Friday, June 26, 2015

Mack Trucks Museum

The museum is part of The Mack Customer Centre. I arrived at the gate in the truck and they must have thought I was making a delivery as the security guard waved me through. I couldn't find anywhere to park and was thinking, "I shouldn't be here, especially in a Peterbilt." I narrowly avoided turning onto the test track before pretending to make a delivery and driving out. I parked on the nearby industrial estate; got the bike out of the truck and rode back to the gate. This time posing as a British tourist on a bicycle.

The museum is just beside Interstate 78 at exit 57 in Allentown, Pennsylvania. It used to be the Mack Trucks Research and Development Centre before Volvo took over in 2000 and moved all R & D to their place in North Carolina.

The original bulldog mascot was carved from a bar of soap by a bored member of senior management in 1932. Alfred Masury was recovering from an operation in an Allentown hospital at the time.

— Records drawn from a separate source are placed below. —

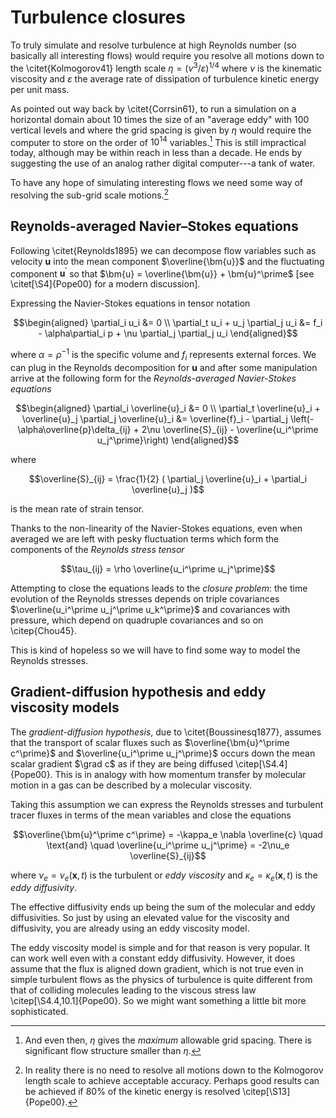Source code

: # Turbulence closures

To truly simulate and resolve turbulence at high Reynolds number (so basically all interesting flows) would require
you resolve all motions down to the \citet{Kolmogorov41} length scale $\eta = (\nu^3 / \varepsilon)^{1/4}$ where
$\nu$ is the kinematic viscosity and $\varepsilon$ the average rate of dissipation of turbulence kinetic energy per
unit mass.

As pointed out way back by \citet{Corrsin61}, to run a simulation on a horizontal domain about 10 times the size of an
"average eddy" with 100 vertical levels and where the grid spacing is given by $\eta$ would require the computer to
store on the order of $10^{14}$ variables.[^1] This is still impractical today, although may be within
reach in  less than a decade. He ends by suggesting the use of an analog rather digital computer---a tank of water.

[^1]: And even then, $\eta$ gives the *maximum* allowable grid spacing. There is significant flow structure
    smaller than $\eta$.

To have any hope of simulating interesting flows we need some way of resolving the sub-grid scale motions.[^2]

[^2]: In reality there is no need to resolve all motions down to the Kolmogorov length scale to achieve
    acceptable accuracy. Perhaps good results can be achieved if 80\% of the kinetic energy is resolved
    \citep[\S13]{Pope00}.


## Reynolds-averaged Navier–Stokes equations

Following \citet{Reynolds1895} we can decompose flow variables such as velocity $\bm{u}$ into the mean component
$\overline{\bm{u}}$ and the fluctuating component $\bm{u}^\prime$ so that $\bm{u} = \overline{\bm{u}} + \bm{u}^\prime$
[see \citet[\S4]{Pope00} for a modern discussion].

Expressing the Navier-Stokes equations in tensor notation
```math
\begin{aligned}
    \partial_i u_i &= 0 \\
    \partial_t u_i + u_j \partial_j u_i &= f_i - \alpha\partial_i p + \nu \partial_j \partial_j u_i
\end{aligned}
```
where $\alpha = \rho^{-1}$ is the specific volume and $f_i$ represents external forces. We can plug in the Reynolds
decomposition for $\bm{u}$ and after some manipulation arrive at the following form for the *Reynolds-averaged
Navier-Stokes equations*
```math
\begin{aligned}
    \partial_i \overline{u}_i &= 0 \\
    \partial_t \overline{u}_i + \overline{u}_j \partial_j \overline{u}_i &= \overline{f}_i -
    \partial_j \left(-\alpha\overline{p}\delta_{ij} + 2\nu \overline{S}_{ij} - \overline{u_i^\prime u_j^\prime}\right)
\end{aligned}
```
where
```math
\overline{S}_{ij} = \frac{1}{2} ( \partial_j \overline{u}_i + \partial_i \overline{u}_j )
```
is the mean rate of strain tensor.

Thanks to the non-linearity of the Navier-Stokes equations, even when averaged we are left with pesky fluctuation
terms which form the components of the *Reynolds stress tensor*
```math
\tau_{ij} = \rho \overline{u_i^\prime u_j^\prime}
```
Attempting to close the equations leads to the *closure problem*: the time evolution of the Reynolds stresses
depends on  triple covariances $\overline{u_i^\prime u_j^\prime u_k^\prime}$ and covariances with pressure, which depend
on quadruple covariances and so on \citep{Chou45}.

This is kind of hopeless so we will have to find some way to model the Reynolds stresses.

## Gradient-diffusion hypothesis and eddy viscosity models

The *gradient-diffusion hypothesis*, due to \citet{Boussinesq1877}, assumes that the transport of scalar fluxes
such as $\overline{\bm{u}^\prime c^\prime}$ and $\overline{u_i^\prime u_j^\prime}$ occurs down the mean scalar gradient
$\grad c$ as if they are being diffused \citep[\S4.4]{Pope00}. This is in analogy with how momentum transfer by
molecular motion in a gas can be described by a molecular viscosity.

Taking this assumption we can express the Reynolds stresses and turbulent tracer fluxes in terms of the mean variables
and close the equations
```math
\overline{\bm{u}^\prime c^\prime} = -\kappa_e \nabla \overline{c}
\quad \text{and} \quad
\overline{u_i^\prime u_j^\prime} = -2\nu_e \overline{S}_{ij}
```
where $\nu_e = \nu_e(\bm{x}, t)$ is the turbulent or *eddy viscosity* and $\kappa_e = \kappa_e(\bm{x}, t)$
is the *eddy diffusivity*.

The effective diffusivity ends up being the sum of the molecular and eddy diffusivities. So just by using an elevated
value for the viscosity and diffusivity, you are already using an eddy viscosity model.

The eddy viscosity model is simple and for that reason is very popular. It can work well even with a constant eddy
diffusivity. However, it does assume that the flux is aligned down gradient, which is not true even in simple turbulent
flows as the physics of turbulence is quite different from that of colliding molecules leading to the viscous stress law
\citep[\S4.4,10.1]{Pope00}. So we might want something a little bit more sophisticated.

This is the oldest surviving Mack vehicle; a 28 seat passenger coach from 1905. Right-hand drive but not for the British market; it worked in Chicago in the Summer and New Orleans in the Winter.

This is a L model Mack and like most of the trucks in the museum it is in better-than-new condition.

B-Series Heavy-Haul Mack unit pictured in the sound-proof room where Mack did all the decibel testing. All those triangle wedges on the walls are covered with a soft furry material that deadens all the sound vibrations like in a recording studio.

A B75, just like the one that used to stand in the Flying Eagle yard; but in much better condition.

B61, the most numerous of the B-series. Between 1953 and 1965; 127,653 B-series were produced.

Mack and Brockway, side by side. They were near neighbours in New York when Mack began in 1900 and Brockway began in 1912. Mack bought Brockway in 1956

All the trucks start and run; the museum rotates the trucks on show so it will be different every time you visit. It is open Mondays, Wednesdays and Fridays from 10 am till 4 pm. With guided tours leaving on the hour and taking about an hour. I was the only person on the 10 o'clock tour, so it was just me and Tom, a retired Mack test engineer, as my guide. There wasn't much he didn't know about Mack engines and transmissions.

The biggest truck on show, built for the mining and construction industry. One of the first Mack trucks to have the cab off-set to the left so that the driver could line-up the vehicle easier.

A gas-turbine engined Mack, one of only three that were built to see if jet fuel was better than diesel fuel. Maybe the only vehicle that was not in working condition.

The turbine engine was under the cab of this virtually un-used Cruiseliner. 

The iconic AC Mack, the truck that went into service with the British Army during World War 1 and became known as the Bulldog Mack. A name given to it by soldiers because it was tough and tenacious like a bulldog.

The museum has it's own restoration workshop staffed by retired Mack employees. Here an old cab-over model is being restored in an area that previously used for the dyno-testing of engines. The drive wheels were placed over rollers built into the floor and the horse-power of the engine was measured.

40,299 AC Macks were built in the 22 years between 1916 and 1938. It came in three sizes: 3.5 tons, 5.5 tons and 7.5 tons.

Besides the old trucks; there was a section on Mack Trucks in films, also loads of old Mack toys and models. Old photographs and memorabilia. There is a gift shop with everything Bulldog and Mack, plus a cafeteria. It's free entry too and I must say that everybody was really friendly; I think I shook hands with every body who worked there. But the best thing about the visit was Tom; you could not have wished for a better person to give you a insight into the Mack company, their history and their vehicles. The tour was supposed to last one hour but we were chatting away about Mack Trucks for well over an hour and a half; it was that good. 

One area of the centre is for a display of the company's latest models. This is the top-of-the-line over-the-road tractor unit: The Rawhide.